François Valentin, qui a fondé la Légion Française des Combattants, explique qu’il a « pu contribuer à tromper sur leur devoir de bons Français légionnaires ou non. C’est à eux spécialement que je veux adresser cet appel pour libérer ma conscience… ».
« Notre erreur a été de croire qu’on pourrait relever un pays avant de le libérer. On ne reconstruit pas une maison pendant qu’elle flambe. » L’écrivain Drieu la Rochelle, devenu directeur de la Nouvelle Revue française dès les débuts de l’Occupation, explique sa déception sans renier son « national-socialisme ».
« Nous avons mis notre espoir, écrit-il, non pas dans l’Allemagne mais dans le socialisme hitlérien.

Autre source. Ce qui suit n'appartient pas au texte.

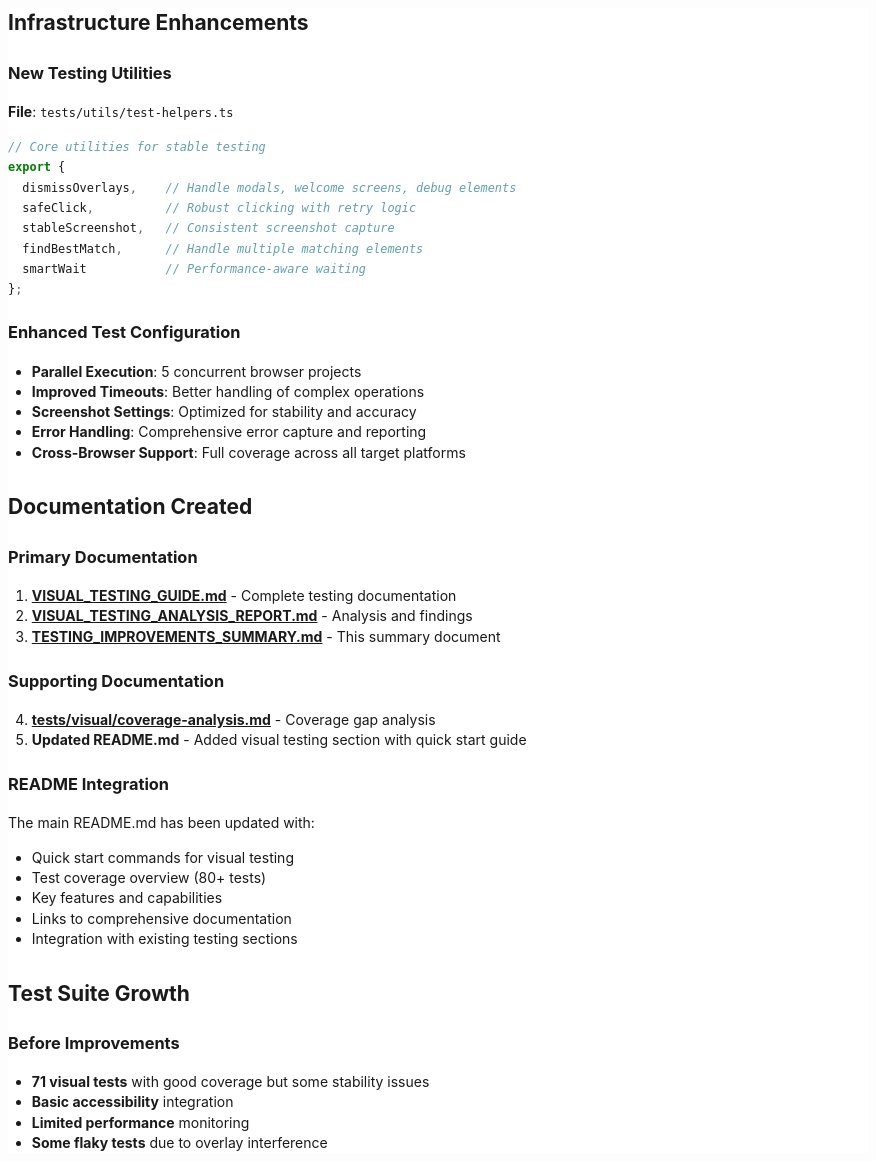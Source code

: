 ## Infrastructure Enhancements

### New Testing Utilities
**File**: `tests/utils/test-helpers.ts`

```typescript
// Core utilities for stable testing
export {
  dismissOverlays,    // Handle modals, welcome screens, debug elements
  safeClick,          // Robust clicking with retry logic
  stableScreenshot,   // Consistent screenshot capture
  findBestMatch,      // Handle multiple matching elements
  smartWait           // Performance-aware waiting
};
```

### Enhanced Test Configuration
- **Parallel Execution**: 5 concurrent browser projects
- **Improved Timeouts**: Better handling of complex operations
- **Screenshot Settings**: Optimized for stability and accuracy
- **Error Handling**: Comprehensive error capture and reporting
- **Cross-Browser Support**: Full coverage across all target platforms

## Documentation Created

### Primary Documentation
1. **[VISUAL_TESTING_GUIDE.md](./VISUAL_TESTING_GUIDE.md)** - Complete testing documentation
2. **[VISUAL_TESTING_ANALYSIS_REPORT.md](./VISUAL_TESTING_ANALYSIS_REPORT.md)** - Analysis and findings
3. **[TESTING_IMPROVEMENTS_SUMMARY.md](./TESTING_IMPROVEMENTS_SUMMARY.md)** - This summary document

### Supporting Documentation
4. **[tests/visual/coverage-analysis.md](./tests/visual/coverage-analysis.md)** - Coverage gap analysis
5. **Updated README.md** - Added visual testing section with quick start guide

### README Integration
The main README.md has been updated with:
- Quick start commands for visual testing
- Test coverage overview (80+ tests)
- Key features and capabilities
- Links to comprehensive documentation
- Integration with existing testing sections

## Test Suite Growth

### Before Improvements
- **71 visual tests** with good coverage but some stability issues
- **Basic accessibility** integration
- **Limited performance** monitoring
- **Some flaky tests** due to overlay interference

« Nous avons espéré en 1940 et en 1941 que le socialisme hitlérien, suscité par l’occasion merveilleuse qui s’offrait à lui, allait se renforcer et s’amplifier dans les deux directions d’une économie sociale européenne et d’une internationale des nationalismes.
« Mais la guerre en Russie a absorbé toutes les pensées, toutes les vertus, toutes les actions du mouvement hitlérien. Nous n’avons rien vu apparaître de ces mesures audacieuses, bouleversantes, transfigurantes, qu’en Français, habitués au coup d’œil universaliste, nous attendions. »
Ce qu’on découvre en 1943, c’est un régime terroriste qui ne se dissimule plus.
Les miliciens et les agents de la Gestapo fondent de nuit sur un village, fracassent les portes, arrêtent les Juifs dont un délateur, anonyme, a indiqué la présence.
Les femmes, les enfants sont entraînés comme les hommes. Et au matin, on retrouvera leurs corps martyrisés jetés au fond d’un puits.
« Terreur contre terreur », disent les miliciens, et certains policiers et magistrats les approuvent et les aident.
Les uns torturent, les autres – procureurs – condamnent à mort. Les guillotines sont dressées dans les cours des prisons, à Paris, à Toulouse, dans de nombreuses autres villes de France.
Les procureurs assistent au supplice. Ce sont des magistrats français et la méthode d’exécution est française.
On condamne ces « terroristes », communistes, étrangers, apatrides, Juifs qui abattent des militaires allemands.
Le maréchal Pétain, qui reçoit les procureurs à Vichy, les encourage, leur recommande la sévérité.
Et de sa voix chevrotante, il dit, lui que l’on présente comme un « sage » au-dessus des sanctions :
« Vous avez les honnêtes gens avec vous, vous devez agir avec autorité. »
Les procureurs « s’exécutent ».
Et dans l’émission de la BBC, « Les Français parlent aux Français », Maurice Schumann, le porte-parole inspiré de la France Libre, avertit les procureurs généraux de Douai, de Lyon, de Montpellier qui ont envoyé des patriotes à la mort :
« Désormais, quoi que vous puissiez faire, il est trop tard pour vous racheter. »
À Toulouse, l’avocat général Lespinasse, qui a requis et obtenu la condamnation à mort du commandant des Francs-Tireurs et Partisans Français (FTPF), Marcel Larger, accusé d’avoir transporté des explosifs, est abattu en pleine rue de quatre balles de pistolet alors qu’il se rend à la messe, le dimanche 10 octobre 1943.